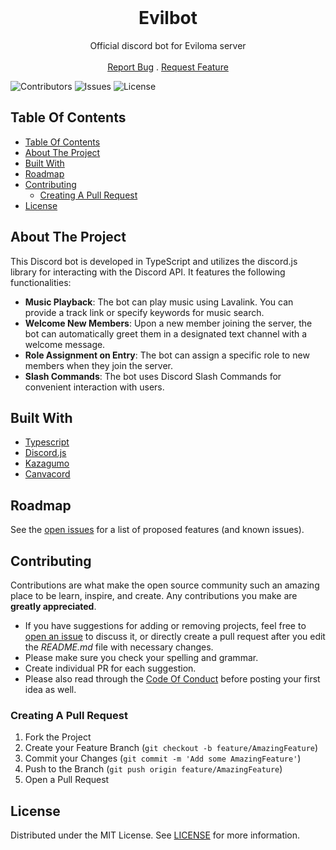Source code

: <br/>
<p align="center">
  <h1 align="center">Evilbot</h1>

  <p align="center">
    Official discord bot for Eviloma server
    <br/>
    <br/>
    <a href="https://github.com/Eviloma/evilbot/issues">Report Bug</a>
    .
    <a href="https://github.com/Eviloma/evilbot/issues">Request Feature</a>
  </p>
</p>

![Contributors](https://img.shields.io/github/contributors/Eviloma/evilbot?color=dark-green) ![Issues](https://img.shields.io/github/issues/Eviloma/evilbot) ![License](https://img.shields.io/github/license/Eviloma/evilbot) 

## Table Of Contents

- [Table Of Contents](#table-of-contents)
- [About The Project](#about-the-project)
- [Built With](#built-with)
- [Roadmap](#roadmap)
- [Contributing](#contributing)
  - [Creating A Pull Request](#creating-a-pull-request)
- [License](#license)

## About The Project

This Discord bot is developed in TypeScript and utilizes the discord.js library for interacting with the Discord API. 
It features the following functionalities:

- **Music Playback**: The bot can play music using Lavalink. You can provide a track link or specify keywords for music search.
- **Welcome New Members**: Upon a new member joining the server, the bot can automatically greet them in a designated text channel with a welcome message.
- **Role Assignment on Entry**: The bot can assign a specific role to new members when they join the server.
- **Slash Commands**: The bot uses Discord Slash Commands for convenient interaction with users.

## Built With



* [Typescript](https://www.typescriptlang.org/)
* [Discord.js](https://discord.js.org/)
* [Kazagumo](https://github.com/Takiyo0/Kazagumo)
* [Canvacord](https://canvacord.js.org/)

## Roadmap

See the [open issues](https://github.com/Eviloma/evilbot/issues) for a list of proposed features (and known issues).

## Contributing

Contributions are what make the open source community such an amazing place to be learn, inspire, and create. Any contributions you make are **greatly appreciated**.
* If you have suggestions for adding or removing projects, feel free to [open an issue](https://github.com/Eviloma/evilbot/issues/new) to discuss it, or directly create a pull request after you edit the *README.md* file with necessary changes.
* Please make sure you check your spelling and grammar.
* Create individual PR for each suggestion.
* Please also read through the [Code Of Conduct](https://github.com/Eviloma/evilbot/blob/main/CODE_OF_CONDUCT.md) before posting your first idea as well.

### Creating A Pull Request

1. Fork the Project
2. Create your Feature Branch (`git checkout -b feature/AmazingFeature`)
3. Commit your Changes (`git commit -m 'Add some AmazingFeature'`)
4. Push to the Branch (`git push origin feature/AmazingFeature`)
5. Open a Pull Request

## License

Distributed under the MIT License. See [LICENSE](https://github.com/Eviloma/evilbot/blob/main/LICENSE.md) for more information.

* * * *

ACTION ITEM:
Please repeat the entries above exactly, leaving out any pictures.

EXERCISE OUTPUT:
Source code

: <br/>
<p align="center">
  <h1 align="center">Evilbot</h1>

  <p align="center">
    Official discord bot for Eviloma server
    <br/>
    <br/>
    <a href="https://github.com/Eviloma/evilbot/issues">Report Bug</a>
    .
    <a href="https://github.com/Eviloma/evilbot/issues">Request Feature</a>
  </p>
</p>

![Contributors](https://img.shields.io/github/contributors/Eviloma/evilbot?color=dark-green) ![Issues](https://img.shields.io/github/issues/Eviloma/evilbot) ![License](https://img.shields.io/github/license/Eviloma/evilbot) 

## Table Of Contents

- [Table Of Contents](#table-of-contents)
- [About The Project](#about-the-project)
- [Built With](#built-with)
- [Roadmap](#roadmap)
- [Contributing](#contributing)
  - [Creating A Pull Request](#creating-a-pull-request)
- [License](#license)

## About The Project

This Discord bot is developed in TypeScript and utilizes the discord.js library for interacting with the Discord API. 
It features the following functionalities:

- **Music Playback**: The bot can play music using Lavalink. You can provide a track link or specify keywords for music search.
- **Welcome New Members**: Upon a new member joining the server, the bot can automatically greet them in a designated text channel with a welcome message.
- **Role Assignment on Entry**: The bot can assign a specific role to new members when they join the server.
- **Slash Commands**: The bot uses Discord Slash Commands for convenient interaction with users.

## Built With



* [Typescript](https://www.typescriptlang.org/)
* [Discord.js](https://discord.js.org/)
* [Kazagumo](https://github.com/Takiyo0/Kazagumo)
* [Canvacord](https://canvacord.js.org/)

## Roadmap

See the [open issues](https://github.com/Eviloma/evilbot/issues) for a list of proposed features (and known issues).

## Contributing

Contributions are what make the open source community such an amazing place to be learn, inspire, and create. Any contributions you make are **greatly appreciated**.
* If you have suggestions for adding or removing projects, feel free to [open an issue](https://github.com/Eviloma/evilbot/issues/new) to discuss it, or directly create a pull request after you edit the *README.md* file with necessary changes.
* Please make sure you check your spelling and grammar.
* Create individual PR for each suggestion.
* Please also read through the [Code Of Conduct](https://github.com/Eviloma/evilbot/blob/main/CODE_OF_CONDUCT.md) before posting your first idea as well.

### Creating A Pull Request

1. Fork the Project
2. Create your Feature Branch (`git checkout -b feature/AmazingFeature`)
3. Commit your Changes (`git commit -m 'Add some AmazingFeature'`)
4. Push to the Branch (`git push origin feature/AmazingFeature`)
5. Open a Pull Request

## License

Distributed under the MIT License. See [LICENSE](https://github.com/Eviloma/evilbot/blob/main/LICENSE.md) for more information.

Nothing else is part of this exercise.